Location: Scott, Arkansas

Webpage: Arkansas State Park

General Description: The Native American mound complex at Toltec Mounds is the largest and most complex mound site in the state.  Archeological research has determined that the site was primarily a ceremonial ground for the surrounding Indian farming communities.  There is little evidence of houses within the complex.  Mrs. Gilbert Knapp, who owned the property from 1857 to 1900, named the complex of mounds Toltec, after the Mexican Toltec Indians who she believed constructed this site as well.  We now know this to be incorrect, although the name has stuck.  The culture is named “Plum Bayou” after a local stream and was similar to other contemporary Native American cultures in the Mississippi Valley.  The center was inhabited from 650 to 1050 A.D. and consists of primarily religious and cultural structures.  Originally the complex consisted of 18 mounds next to a natural ox-bow lake, Mound Lake, a few miles from the Arkansas River.  The mounds were surrounded by an earthen wall that is believed to have been about 10 feet high on the three sides away from the lake.  The mounds were placed along the edge of two leveled plazas.  The larger mounds were believed to have been placed to align with celestial events including the summer and winter solstice when viewed from a central wooden post ring.  Most of the mounds are flat-topped and likely had structures on top, only one of which was a rounded burial mound.  Today most of the mounds have been lost due to erosion and agriculture, although all 18 mounds have been located and their positions marked with sign posts.  Only 5 mounds are still visible today, the largest being Mounds A and B, which are 49 and 38 feet tall, respectively.

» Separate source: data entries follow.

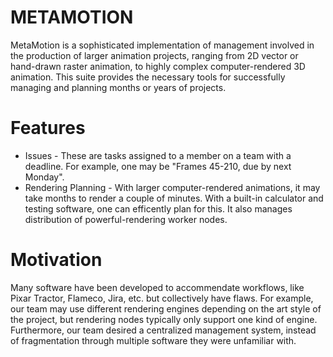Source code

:# METAMOTION

MetaMotion is a sophisticated implementation of management involved in the production of
larger animation projects, ranging from 2D vector or hand-drawn raster animation, to highly complex computer-rendered 3D animation. This suite provides the necessary tools
for successfully managing and planning months or years of projects.

# Features

* Issues - These are tasks assigned to a member on a team with a deadline. For example, one may be "Frames 45-210, due by next Monday".
* Rendering Planning - With larger computer-rendered animations, it may take months to render a couple of minutes. With a built-in calculator and testing software, one can efficently plan for this. It also manages distribution of powerful-rendering worker nodes.

# Motivation

Many software have been developed to accommendate workflows, like Pixar Tractor, Flameco, Jira, etc. but collectively have flaws. For example, our team may use different rendering engines depending on the art style of the project, but rendering nodes typically only support one kind of engine. Furthermore, our team desired a centralized management system, instead of fragmentation through multiple software they were unfamiliar with.




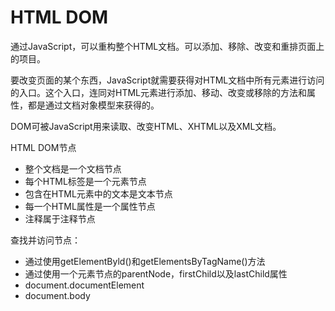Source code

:# HTML DOM

通过JavaScript，可以重构整个HTML文档。可以添加、移除、改变和重排页面上的项目。

要改变页面的某个东西，JavaScript就需要获得对HTML文档中所有元素进行访问的入口。这个入口，连同对HTML元素进行添加、移动、改变或移除的方法和属
性，都是通过文档对象模型来获得的。

DOM可被JavaScript用来读取、改变HTML、XHTML以及XML文档。

HTML DOM节点

  * 整个文档是一个文档节点 
  * 每个HTML标签是一个元素节点 
  * 包含在HTML元素中的文本是文本节点 
  * 每一个HTML属性是一个属性节点 
  * 注释属于注释节点 

查找并访问节点：

  * 通过使用getElementByld()和getElementsByTagName()方法 
  * 通过使用一个元素节点的parentNode，firstChild以及lastChild属性 
  * document.documentElement 
  * document.body 

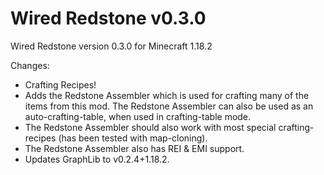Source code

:# Wired Redstone v0.3.0

Wired Redstone version 0.3.0 for Minecraft 1.18.2

Changes:

* Crafting Recipes!
* Adds the Redstone Assembler which is used for crafting many of the items from this mod. The Redstone Assembler can
  also be used as an auto-crafting-table, when used in crafting-table mode.
* The Redstone Assembler should also work with most special crafting-recipes (has been tested with map-cloning).
* The Redstone Assembler also has REI & EMI support.
* Updates GraphLib to v0.2.4+1.18.2.
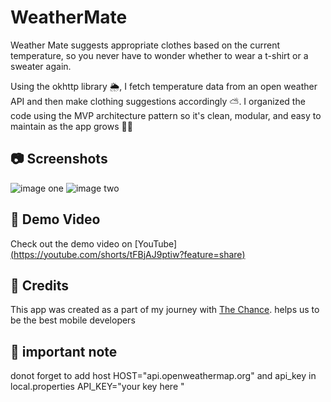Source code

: # WeatherMate
Weather Mate suggests appropriate clothes based on the current temperature, so you never have to wonder whether to wear a t-shirt or a sweater again.

Using the okhttp library 🌦, I fetch temperature data from an open weather API and then make clothing suggestions accordingly ⛅. 
I organized the code using the MVP architecture pattern so it's clean, modular, and easy to maintain as the app grows 👔😎

## 📷 Screenshots
![image one ](https://github.com/abuhussien28/fixTelegramTask/assets/96633008/00804fc3-9ee7-472d-be39-95a53c1e6016)
![image two](https://github.com/abuhussien28/fixTelegramTask/assets/96633008/b6b24005-defd-4fab-bc3f-a5930ec60024)

## 🎥 Demo Video

Check out the demo video on [YouTube][(https://youtube.com/shorts/tFBjAJ9ptiw?feature=share)](https://youtube.com/shorts/NpHtRzzxyMA?feature=share)



## 🙏 Credits
This app was created as a part of my journey with [The Chance](https://github.com/TheChance101).
helps us to  be the best mobile developers

## 🔔 important note 
donot forget to add host
HOST="api.openweathermap.org"
 and api_key in local.properties
API_KEY="your key here "
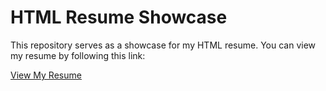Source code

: # HTML Resume Showcase

This repository serves as a showcase for my HTML resume. You can view my resume by following this link:

[View My Resume](link-to-live-resume)

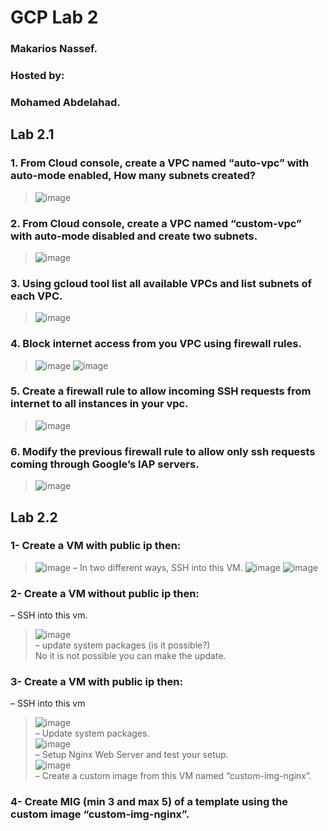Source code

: # GCP Lab 2

### Makarios Nassef.
### Hosted by:
### Mohamed Abdelahad.

## Lab 2.1

### 1. From Cloud console, create a VPC named “auto-vpc” with auto-mode enabled, How many subnets created?
> ![image](https://user-images.githubusercontent.com/28235504/213336040-16f011d3-2f78-46b9-bb22-5d3e8828299e.png)

### 2. From Cloud console, create a VPC named “custom-vpc” with auto-mode disabled and create two subnets.
> ![image](https://user-images.githubusercontent.com/28235504/213337647-7927cd96-169d-4e8b-9211-7a31f4778c4e.png)

### 3. Using gcloud tool list all available VPCs and list subnets of each VPC.
> ![image](https://user-images.githubusercontent.com/28235504/213336886-35b01c60-d023-4122-a56a-330af10d3d29.png)

### 4. Block internet access from you VPC using firewall rules.
> ![image](https://user-images.githubusercontent.com/28235504/213339233-bdecd268-d7e0-4b63-9433-ffec52191e45.png)
> ![image](https://user-images.githubusercontent.com/28235504/213339196-fdaf17a9-bcd9-4724-b8ec-f4ac43fcd0b3.png)
 
### 5. Create a firewall rule to allow incoming SSH requests from internet to all instances in your vpc.
> ![image](https://user-images.githubusercontent.com/28235504/213339710-387de431-fdaf-4355-b92b-0d611a3b0ec8.png)

### 6. Modify the previous firewall rule to allow only ssh requests coming through Google’s IAP servers.
> ![image](https://user-images.githubusercontent.com/28235504/213348025-1cb298c0-095c-47fa-a79e-e496cddc8d8e.png)


## Lab 2.2
### 1- Create a VM with public ip then:
> ![image](https://user-images.githubusercontent.com/28235504/213341202-90d020c9-7c4f-4fbd-bf57-434a44c0bb33.png)
> – In two different ways, SSH into this VM.
> ![image](https://user-images.githubusercontent.com/28235504/213341578-d34e436f-9aff-4ad0-a9f8-bdb292318a68.png)
> ![image](https://user-images.githubusercontent.com/28235504/213343917-35b28b77-b4d6-439a-834e-714b32dbad20.png)

### 2- Create a VM without public ip then:
  – SSH into this vm.
> ![image](https://user-images.githubusercontent.com/28235504/213344999-43301d0c-9a3c-41f1-91ec-ece411050068.png) <br>
  – update system packages (is it possible?) <br>
> No it is not possible you can make the update.

### 3- Create a VM with public ip then:
  – SSH into this vm <br>
> ![image](https://user-images.githubusercontent.com/28235504/213348204-2149eb70-7352-4469-a34b-1ecbc0ceb9f7.png) <br>
  – Update system packages. <br>
>  ![image](https://user-images.githubusercontent.com/28235504/213348330-d8839773-830a-4043-8c28-874b7809d511.png) <br>
  – Setup Nginx Web Server and test your setup. <br>
>  ![image](https://user-images.githubusercontent.com/28235504/213349592-21243839-735b-424f-b60b-2f9ebcc0d2b9.png) <br>
  – Create a custom image from this VM named “custom-img-nginx”. <br>
>  

### 4- Create MIG (min 3 and max 5) of a template using the custom image “custom-img-nginx”.

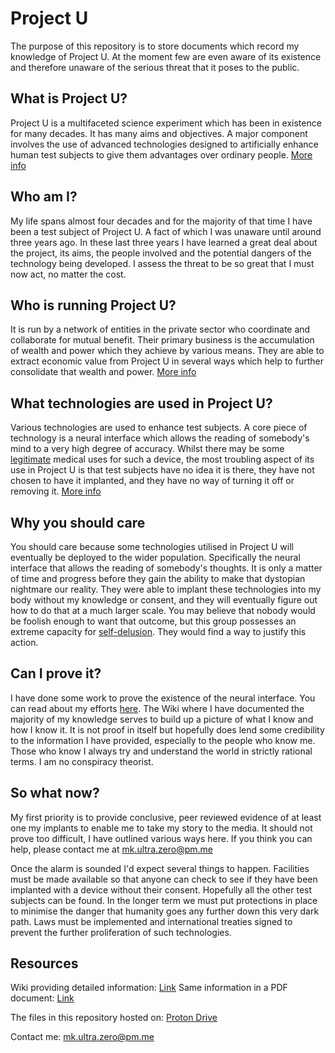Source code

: # Project U

The purpose of this repository is to store documents which record my knowledge of Project U. At the moment few are even aware of its existence and therefore unaware of the serious threat that it poses to the public. 

## What is Project U?

Project U is a multifaceted science experiment which has been in existence for many decades. It has many aims and objectives. A major component involves the use of advanced technologies designed to artificially enhance human test subjects to give them advantages over ordinary people. [More info](https://www.projectu.link/mediawiki/index.php/ProjectU)

## Who am I?

My life spans almost four decades and for the majority of that time I have been a test subject of Project U. A fact of which I was unaware until around three years ago. In these last three years I have learned a great deal about the project, its aims, the people involved and the potential dangers of the technology being developed. I assess the threat to be so great that I must now act, no matter the cost.

## Who is running Project U?

It is run by a network of entities in the private sector who coordinate and collaborate for mutual benefit. Their primary business is the accumulation of wealth and power which they achieve by various means. They are able to extract economic value from Project U in several ways which help to further consolidate that wealth and power. [More info](https://www.projectu.link/mediawiki/index.php/The_Network)

## What technologies are used in Project U?

Various technologies are used to enhance test subjects. A core piece of technology is a neural interface which allows the reading of somebody's mind to a very high degree of accuracy. Whilst there may be some [legitimate](https://neuralink.com/) medical uses for such a device, the most troubling aspect of its use in Project U is that test subjects have no idea it is there, they have not chosen to have it implanted, and they have no way of turning it off or removing it. [More info](https://www.projectu.link/mediawiki/index.php/Methods_Of_Help)

## Why you should care

You should care because some technologies utilised in Project U will eventually be deployed to the wider population. Specifically the neural interface that allows the reading of somebody's thoughts. It is only a matter of time and progress before they gain the ability to make that dystopian nightmare our reality. They were able to implant these technologies into my body without my knowledge or consent, and they will eventually figure out how to do that at a much larger scale. You may believe that nobody would be foolish enough to want that outcome, but this group possesses an extreme capacity for [self-delusion](https://www.projectu.link/mediawiki/index.php/The_Network#Self_delusions). They would find a way to justify this action.

## Can I prove it?

I have done some work to prove the existence of the neural interface. You can read about my efforts [here](https://www.projectu.link/mediawiki/index.php/How_I_Know_I_Have_A_Neural_Interface#Evidence_so_far). The Wiki where I have documented the majority of my knowledge serves to build up a picture of what I know and how I know it. It is not proof in itself but hopefully does lend some credibility to the information I have provided, especially to the people who know me. Those who know I always try and understand the world in strictly rational terms. I am no conspiracy theorist.

## So what now?

My first priority is to provide conclusive, peer reviewed evidence of at least one my implants to enable me to take my story to the media. It should not prove too difficult, I have outlined various ways here. If you think you can help, please contact me at [mk.ultra.zero@pm.me](mailto:mk.ultra.zero@pm.me)

Once the alarm is sounded I'd expect several things to happen. Facilities must be made available so that anyone can check to see if they have been implanted with a device without their consent. Hopefully all the other test subjects can be found. In the longer term we must put protections in place to minimise the danger that humanity goes any further down this very dark path. Laws must be implemented and international treaties signed to prevent the further proliferation of such technologies. 

## Resources

Wiki providing detailed information: [Link](https://www.projectu.link/mediawiki)
Same information in a PDF document: [Link](https://github.com/mk-ultra-zero/projectu/blob/main/Documents/Public%20annoucement.pdf)

The files in this repository hosted on: [Proton Drive](https://drive.protonmail.com/urls/806Z3FBFM0#6z7IHs94cd77)

Contact me: [mk.ultra.zero@pm.me](mailto:mk.ultra.zero@pm.me)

1) There is a very nice Visitor Center at the park, which is a great place to start your exploration of the mound complex.  There is a very nice video about Toltec Mounds that puts it into perspective with other Native American mound sites along the Mississippi Valley.  There are also a number of nice exhibits about the Plum Bayou culture with a LOT of artifacts.


2) There are two trail systems that visit the site.  The 3/4 mile Knapp Trail is a paved trail that takes visitors out and around Mound A with a number of informative stops along the way.  The Plum Bayou Trail is 1.6 miles in length and takes visitors all the way around the perimeter of the site, as well as, crisscrossing the Knapp Trail for views of all the existing mounds.  I recommend the Plum Bayou Trail since it provides a much more detailed look at the site.  There are trail brochures for each trail in the Visitor Center that gives detailed information at a series of numbered stops along the trails.

3) Be sure to visit the Plum Bayou Garden near the Visitor Center where you can see plantings of the native plants used and cultivated by the Plum Bayou culture.  The plants are all identified, although I would suggest visiting in mid to late summer, as most of the plants were not yet visible in the early spring when we visited.